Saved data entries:
+ + +
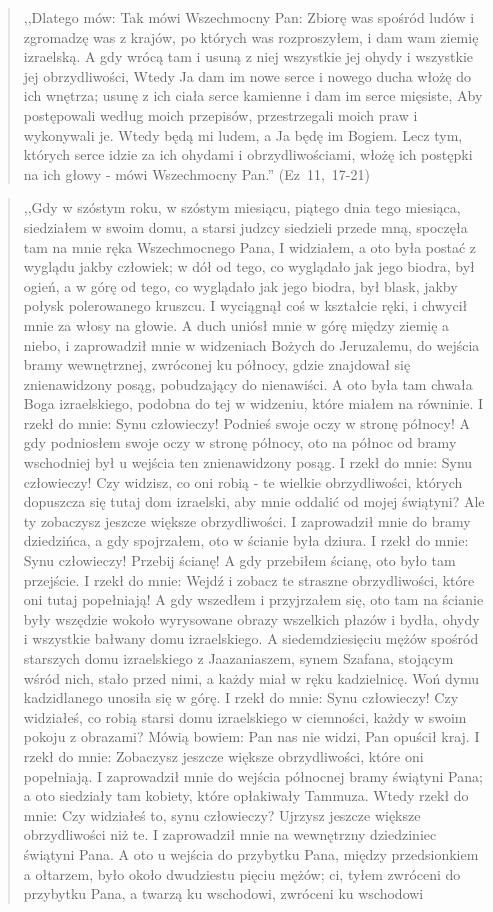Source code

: \documentclass[10pt,a4paper,oneside]{article}
\begin{document}
\begin{quote}
,,Dlatego mów: Tak mówi Wszechmocny Pan: Zbiorę was spośród ludów i zgromadzę was z krajów, po których was rozproszyłem, i dam wam ziemię izraelską. A gdy wrócą tam i usuną z niej wszystkie jej ohydy i wszystkie jej obrzydliwości, Wtedy Ja dam im nowe serce i nowego ducha włożę do ich wnętrza; usunę z ich ciała serce kamienne i dam im serce mięsiste, Aby postępowali według moich przepisów, przestrzegali moich praw i wykonywali je. Wtedy będą mi ludem, a Ja będę im Bogiem. Lecz tym, których serce idzie za ich ohydami i obrzydliwościami, włożę ich postępki na ich głowy - mówi Wszechmocny Pan.'' \mbox{(Ez 11, 17-21)}
\end{quote}
\begin{quote}
,,Gdy w szóstym roku, w szóstym miesiącu, piątego dnia tego miesiąca, siedziałem w swoim domu, a starsi judzcy siedzieli przede mną, spoczęła tam na mnie ręka Wszechmocnego Pana, I widziałem, a oto była postać z wyglądu jakby człowiek; w dół od tego, co wyglądało jak jego biodra, był ogień, a w górę od tego, co wyglądało jak jego biodra, był blask, jakby połysk polerowanego kruszcu. I wyciągnął coś w kształcie ręki, i chwycił mnie za włosy na głowie. A duch uniósł mnie w górę między ziemię a niebo, i zaprowadził mnie w widzeniach Bożych do Jeruzalemu, do wejścia bramy wewnętrznej, zwróconej ku północy, gdzie znajdował się znienawidzony posąg, pobudzający do nienawiści. A oto była tam chwała Boga izraelskiego, podobna do tej w widzeniu, które miałem na równinie. I rzekł do mnie: Synu człowieczy! Podnieś swoje oczy w stronę północy! A gdy podniosłem swoje oczy w stronę północy, oto na północ od bramy wschodniej był u wejścia ten znienawidzony posąg. I rzekł do mnie: Synu człowieczy! Czy widzisz, co oni robią - te wielkie obrzydliwości, których dopuszcza się tutaj dom izraelski, aby mnie oddalić od mojej świątyni? Ale ty zobaczysz jeszcze większe obrzydliwości. I zaprowadził mnie do bramy dziedzińca, a gdy spojrzałem, oto w ścianie była dziura. I rzekł do mnie: Synu człowieczy! Przebij ścianę! A gdy przebiłem ścianę, oto było tam przejście. I rzekł do mnie: Wejdź i zobacz te straszne obrzydliwości, które oni tutaj popełniają! A gdy wszedłem i przyjrzałem się, oto tam na ścianie były wszędzie wokoło wyrysowane obrazy wszelkich płazów i bydła, ohydy i wszystkie bałwany domu izraelskiego. A siedemdziesięciu mężów spośród starszych domu izraelskiego z Jaazaniaszem, synem Szafana, stojącym wśród nich, stało przed nimi, a każdy miał w ręku kadzielnicę. Woń dymu kadzidlanego unosiła się w górę. I rzekł do mnie: Synu człowieczy! Czy widziałeś, co robią starsi domu izraelskiego w ciemności, każdy w swoim pokoju z obrazami? Mówią bowiem: Pan nas nie widzi, Pan opuścił kraj. I rzekł do mnie: Zobaczysz jeszcze większe obrzydliwości, które oni popełniają. I zaprowadził mnie do wejścia północnej bramy świątyni Pana; a oto siedziały tam kobiety, które opłakiwały Tammuza. Wtedy rzekł do mnie: Czy widziałeś to, synu człowieczy? Ujrzysz jeszcze większe obrzydliwości niż te. I zaprowadził mnie na wewnętrzny dziedziniec świątyni Pana. A oto u wejścia do przybytku Pana, między przedsionkiem a ołtarzem, było około dwudziestu pięciu mężów; ci, tyłem zwróceni do przybytku Pana, a twarzą ku wschodowi, zwróceni ku wschodowi 
\end{quote}
\end{document}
+ + +
ASSIGNMENT:
The reply should hold every line of the records unchanged and no pictures.

RESPONSE TO THIS TASK:
Source code

: \documentclass[10pt,a4paper,oneside]{article}
\begin{document}
\begin{quote}
,,Dlatego mów: Tak mówi Wszechmocny Pan: Zbiorę was spośród ludów i zgromadzę was z krajów, po których was rozproszyłem, i dam wam ziemię izraelską. A gdy wrócą tam i usuną z niej wszystkie jej ohydy i wszystkie jej obrzydliwości, Wtedy Ja dam im nowe serce i nowego ducha włożę do ich wnętrza; usunę z ich ciała serce kamienne i dam im serce mięsiste, Aby postępowali według moich przepisów, przestrzegali moich praw i wykonywali je. Wtedy będą mi ludem, a Ja będę im Bogiem. Lecz tym, których serce idzie za ich ohydami i obrzydliwościami, włożę ich postępki na ich głowy - mówi Wszechmocny Pan.'' \mbox{(Ez 11, 17-21)}
\end{quote}
\begin{quote}
,,Gdy w szóstym roku, w szóstym miesiącu, piątego dnia tego miesiąca, siedziałem w swoim domu, a starsi judzcy siedzieli przede mną, spoczęła tam na mnie ręka Wszechmocnego Pana, I widziałem, a oto była postać z wyglądu jakby człowiek; w dół od tego, co wyglądało jak jego biodra, był ogień, a w górę od tego, co wyglądało jak jego biodra, był blask, jakby połysk polerowanego kruszcu. I wyciągnął coś w kształcie ręki, i chwycił mnie za włosy na głowie. A duch uniósł mnie w górę między ziemię a niebo, i zaprowadził mnie w widzeniach Bożych do Jeruzalemu, do wejścia bramy wewnętrznej, zwróconej ku północy, gdzie znajdował się znienawidzony posąg, pobudzający do nienawiści. A oto była tam chwała Boga izraelskiego, podobna do tej w widzeniu, które miałem na równinie. I rzekł do mnie: Synu człowieczy! Podnieś swoje oczy w stronę północy! A gdy podniosłem swoje oczy w stronę północy, oto na północ od bramy wschodniej był u wejścia ten znienawidzony posąg. I rzekł do mnie: Synu człowieczy! Czy widzisz, co oni robią - te wielkie obrzydliwości, których dopuszcza się tutaj dom izraelski, aby mnie oddalić od mojej świątyni? Ale ty zobaczysz jeszcze większe obrzydliwości. I zaprowadził mnie do bramy dziedzińca, a gdy spojrzałem, oto w ścianie była dziura. I rzekł do mnie: Synu człowieczy! Przebij ścianę! A gdy przebiłem ścianę, oto było tam przejście. I rzekł do mnie: Wejdź i zobacz te straszne obrzydliwości, które oni tutaj popełniają! A gdy wszedłem i przyjrzałem się, oto tam na ścianie były wszędzie wokoło wyrysowane obrazy wszelkich płazów i bydła, ohydy i wszystkie bałwany domu izraelskiego. A siedemdziesięciu mężów spośród starszych domu izraelskiego z Jaazaniaszem, synem Szafana, stojącym wśród nich, stało przed nimi, a każdy miał w ręku kadzielnicę. Woń dymu kadzidlanego unosiła się w górę. I rzekł do mnie: Synu człowieczy! Czy widziałeś, co robią starsi domu izraelskiego w ciemności, każdy w swoim pokoju z obrazami? Mówią bowiem: Pan nas nie widzi, Pan opuścił kraj. I rzekł do mnie: Zobaczysz jeszcze większe obrzydliwości, które oni popełniają. I zaprowadził mnie do wejścia północnej bramy świątyni Pana; a oto siedziały tam kobiety, które opłakiwały Tammuza. Wtedy rzekł do mnie: Czy widziałeś to, synu człowieczy? Ujrzysz jeszcze większe obrzydliwości niż te. I zaprowadził mnie na wewnętrzny dziedziniec świątyni Pana. A oto u wejścia do przybytku Pana, między przedsionkiem a ołtarzem, było około dwudziestu pięciu mężów; ci, tyłem zwróceni do przybytku Pana, a twarzą ku wschodowi, zwróceni ku wschodowi 
\end{quote}
\end{document}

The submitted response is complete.